Altered Integration of Structural Covariance Networks in Young Children With Type 1 Diabetes

Abstract

Type 1 diabetes mellitus (T1D), one of the most frequent chronic diseases in children, is associated with glucose dysregulation that contributes to an increased risk for neurocognitive deficits. While there is a bulk of evidence regarding neurocognitive deficits in adults with T1D, little is known about how early-onset T1D affects neural networks in young children. Recent data demonstrated widespread alterations in regional gray matter and white matter associated with T1D in young children. These widespread neuroanatomical changes might impact the organization of large-scale brain networks. In the present study, we applied graph-theoretical analysis to test whether the organization of structural covariance networks in the brain for a cohort of young children with T1D (N = 141) is altered compared to healthy controls (HC; N = 69). While the networks in both groups followed a small world organization-an architecture that is simultaneously highly segregated and integrated-the T1D network showed significantly longer path length compared with HC, suggesting reduced global integration of brain networks in young children with T1D. In addition, network robustness analysis revealed that the T1D network model showed more vulnerability to neural insult compared with HC. These results suggest that early-onset T1D negatively impacts the global organization of structural covariance networks and influences the trajectory of brain development in childhood.

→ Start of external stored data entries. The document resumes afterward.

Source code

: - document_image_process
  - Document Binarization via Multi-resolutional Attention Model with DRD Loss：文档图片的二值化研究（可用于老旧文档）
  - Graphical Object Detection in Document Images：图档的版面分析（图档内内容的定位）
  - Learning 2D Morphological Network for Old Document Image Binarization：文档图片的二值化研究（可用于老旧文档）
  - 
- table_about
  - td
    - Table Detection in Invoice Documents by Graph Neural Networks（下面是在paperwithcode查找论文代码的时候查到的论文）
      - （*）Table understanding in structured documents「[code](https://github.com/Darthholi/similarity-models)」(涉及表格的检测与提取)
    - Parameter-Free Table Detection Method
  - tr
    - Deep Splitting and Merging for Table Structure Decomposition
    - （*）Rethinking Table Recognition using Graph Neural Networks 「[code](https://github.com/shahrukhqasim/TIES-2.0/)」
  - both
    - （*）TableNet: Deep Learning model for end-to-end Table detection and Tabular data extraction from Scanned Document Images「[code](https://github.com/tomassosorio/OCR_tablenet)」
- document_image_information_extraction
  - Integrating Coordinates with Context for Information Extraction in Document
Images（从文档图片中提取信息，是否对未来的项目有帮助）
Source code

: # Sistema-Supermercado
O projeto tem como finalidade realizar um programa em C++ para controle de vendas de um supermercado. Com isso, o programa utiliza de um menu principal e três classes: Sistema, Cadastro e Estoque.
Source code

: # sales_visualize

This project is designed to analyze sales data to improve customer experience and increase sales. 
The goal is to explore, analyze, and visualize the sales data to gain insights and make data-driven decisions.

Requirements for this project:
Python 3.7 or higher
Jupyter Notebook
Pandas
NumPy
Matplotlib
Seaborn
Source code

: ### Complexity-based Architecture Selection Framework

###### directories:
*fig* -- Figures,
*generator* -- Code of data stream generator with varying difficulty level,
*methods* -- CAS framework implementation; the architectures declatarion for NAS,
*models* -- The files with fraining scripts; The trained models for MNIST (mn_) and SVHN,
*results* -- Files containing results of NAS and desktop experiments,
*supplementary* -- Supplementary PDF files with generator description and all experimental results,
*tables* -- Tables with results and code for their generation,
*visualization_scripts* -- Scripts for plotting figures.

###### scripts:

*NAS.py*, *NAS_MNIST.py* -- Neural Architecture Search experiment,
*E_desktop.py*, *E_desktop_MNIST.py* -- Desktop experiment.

This is the first study to examine structural covariance networks in young children with T1D. Improving glycemic control for young children with T1D might help prevent alterations in brain networks in this population. Hum Brain Mapp 37:4034-4046, 2016. © 2016 Wiley Periodicals, Inc.

Keywords: brain networks; diabetes; graph theoretical analysis; gray matter volume; network efficiency; network resilience.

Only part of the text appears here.